Oh, not the "money-saving" part. I'm all about money-saving, believe me.
It's that someone got paid to regurgitate this old information -- and it's from Kiplinger. I wouldn't have the nerve to submit an article with such hackneyed tips as calling for cheaper car insurance and cutting back on dining out -- especially to Kiplinger. I was waiting for the paragraph on brewing coffee at home to save on "those $5 designer lattes."
We were so over the designer lattes a very long time ago and, when I say "we," I mean anyone who has read a paper, surfed the net or turned on the TV in the past year and a half. And, just in case the Wall Street Journal or Forbes is cutting checks for writers dishing out more of these recycled no-brainers, just know that we've already put light-saver bulbs in all our lamps, checked our insulation, had our cars in for a tune up, cancelled any unnecessary magazine subscriptions and go to the library instead of purchasing books.
We've clipped, bargained, swapped, thrifted, stretched and reused. And why is anyone still including a tip like, "stop all impulse purchases?"
I don't need some snot-nosed twenty-something with no kids, no mortgage and no life experience telling me to "manicure your nails at home and save on those trips to the salon" or "shop around and get the best price on designer labels." Are you kidding me? I've never had a manicure or a designer label in my life (this last, just on principle) and, if I had, that certainly went out the door when I had to "cancel my maid service" and do my own cleaning.
So, please, until someone comes up with some fresh ideas, let's declare a moratorium on these "money-saving tips" articles; and, while we're at it, any weight-loss article that mentions "smaller portions" and "fill up on fruits and veggies*."
*I hate, hate, hate, the word "veggies." I no longer call blankets "blankies" or pajamas "jammies." So, if you are older than ten, it's "vegetables." Thank you.
4 comments:
I read them for the humor effect.
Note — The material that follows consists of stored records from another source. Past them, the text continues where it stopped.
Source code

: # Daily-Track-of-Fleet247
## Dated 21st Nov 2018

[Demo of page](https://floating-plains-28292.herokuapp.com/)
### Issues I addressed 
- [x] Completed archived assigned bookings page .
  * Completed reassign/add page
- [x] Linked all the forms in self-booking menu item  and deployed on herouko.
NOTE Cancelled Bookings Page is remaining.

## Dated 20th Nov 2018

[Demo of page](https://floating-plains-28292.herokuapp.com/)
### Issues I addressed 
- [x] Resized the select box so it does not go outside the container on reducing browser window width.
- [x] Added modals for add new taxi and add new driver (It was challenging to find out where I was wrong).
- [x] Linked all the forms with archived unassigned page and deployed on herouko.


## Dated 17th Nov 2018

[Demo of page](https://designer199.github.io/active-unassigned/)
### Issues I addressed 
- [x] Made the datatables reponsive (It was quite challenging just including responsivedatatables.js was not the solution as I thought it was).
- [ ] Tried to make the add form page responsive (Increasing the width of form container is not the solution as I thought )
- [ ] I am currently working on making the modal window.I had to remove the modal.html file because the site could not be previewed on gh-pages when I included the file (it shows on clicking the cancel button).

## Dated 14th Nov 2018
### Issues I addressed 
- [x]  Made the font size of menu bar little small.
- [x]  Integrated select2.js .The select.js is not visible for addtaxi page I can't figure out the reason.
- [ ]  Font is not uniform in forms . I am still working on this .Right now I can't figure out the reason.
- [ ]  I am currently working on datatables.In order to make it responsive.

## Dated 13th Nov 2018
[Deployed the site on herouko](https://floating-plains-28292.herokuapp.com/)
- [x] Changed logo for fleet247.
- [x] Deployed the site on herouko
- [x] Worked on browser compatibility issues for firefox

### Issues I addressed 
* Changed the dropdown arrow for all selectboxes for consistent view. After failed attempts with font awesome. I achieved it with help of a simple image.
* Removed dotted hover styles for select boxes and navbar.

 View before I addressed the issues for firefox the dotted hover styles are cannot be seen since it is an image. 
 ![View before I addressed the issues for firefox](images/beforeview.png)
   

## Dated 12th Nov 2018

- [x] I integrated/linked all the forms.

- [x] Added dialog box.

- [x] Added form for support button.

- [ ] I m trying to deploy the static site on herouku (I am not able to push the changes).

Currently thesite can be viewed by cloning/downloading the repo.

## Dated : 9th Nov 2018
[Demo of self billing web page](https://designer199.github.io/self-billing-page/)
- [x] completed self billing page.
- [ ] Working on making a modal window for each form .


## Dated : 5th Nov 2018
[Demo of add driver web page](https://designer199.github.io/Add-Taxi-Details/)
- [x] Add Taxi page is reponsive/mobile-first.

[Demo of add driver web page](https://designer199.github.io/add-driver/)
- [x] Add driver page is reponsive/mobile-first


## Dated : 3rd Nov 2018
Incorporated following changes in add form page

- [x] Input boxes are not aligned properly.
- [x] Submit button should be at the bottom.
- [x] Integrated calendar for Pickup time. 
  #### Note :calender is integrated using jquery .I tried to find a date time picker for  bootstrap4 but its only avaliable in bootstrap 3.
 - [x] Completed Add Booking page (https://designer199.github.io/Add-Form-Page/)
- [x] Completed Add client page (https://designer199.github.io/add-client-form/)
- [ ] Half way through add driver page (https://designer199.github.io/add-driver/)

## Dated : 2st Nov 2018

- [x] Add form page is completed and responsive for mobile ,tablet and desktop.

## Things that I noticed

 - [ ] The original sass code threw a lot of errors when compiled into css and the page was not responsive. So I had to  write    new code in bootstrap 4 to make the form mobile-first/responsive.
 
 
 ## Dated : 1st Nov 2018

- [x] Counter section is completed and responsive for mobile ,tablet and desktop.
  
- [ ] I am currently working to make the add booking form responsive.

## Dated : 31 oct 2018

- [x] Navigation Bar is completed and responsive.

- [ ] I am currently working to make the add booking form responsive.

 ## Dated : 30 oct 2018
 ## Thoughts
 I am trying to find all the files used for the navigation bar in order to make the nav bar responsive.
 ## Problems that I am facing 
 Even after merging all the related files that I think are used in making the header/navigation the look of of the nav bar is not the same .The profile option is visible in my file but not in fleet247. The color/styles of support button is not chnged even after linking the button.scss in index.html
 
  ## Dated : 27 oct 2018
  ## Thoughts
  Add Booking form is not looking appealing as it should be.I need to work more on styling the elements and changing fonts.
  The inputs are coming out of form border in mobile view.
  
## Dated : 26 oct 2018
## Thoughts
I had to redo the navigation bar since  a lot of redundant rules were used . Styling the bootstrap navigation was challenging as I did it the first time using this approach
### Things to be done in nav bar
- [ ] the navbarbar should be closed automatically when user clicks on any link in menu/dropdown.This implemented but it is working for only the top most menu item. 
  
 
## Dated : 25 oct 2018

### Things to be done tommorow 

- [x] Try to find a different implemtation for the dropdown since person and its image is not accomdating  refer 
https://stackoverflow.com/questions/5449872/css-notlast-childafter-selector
I figure I can always use a laugh, and I get quite a few laughs in when reading the "money saving tips" articles. My roommate and I try to outdo each other by sharing the most preposterous tips we can find in the articles and cackling with glee at them. My mom finds them pretty funny, too, and we swap "tips" as well for the humor value. No maid service, lattes, manicures, or designer labels at my house!!
I've owned a few designer labels in my time, but they've all been hand-me-downs or thrift store finds.
Garr...I hate those articles. Like you, I mostly hate the fact that someone got paid to plagiarize. And I firmly believe the supermarket mags pass them around month after month.
Even more maddening are the BOOKS that are published full of that regurgitated crap. Seriously? A publisher fell for that? MORE THAN ONCE?
I got me this designer shirt that was used in the filming of No Country For Old Men. Yeah, sweet. I know. Some of you may have heard.
I like to put it on and hop in the ole Hummer. Yeah. I know. Sweet. Not one of them cheapass Hummer 2's or 3's. No. No. The real thing.
I like to hop in and drive down to the local Starbucks. Yeah. Sweet. I like to stand there in my No Country For Old Men shirt, right next to the ole Hummer, sippin' on that Choco-Carmel-Doo-Doo Late. I'm famous for it. Yeah. They all know me. ... Sweet.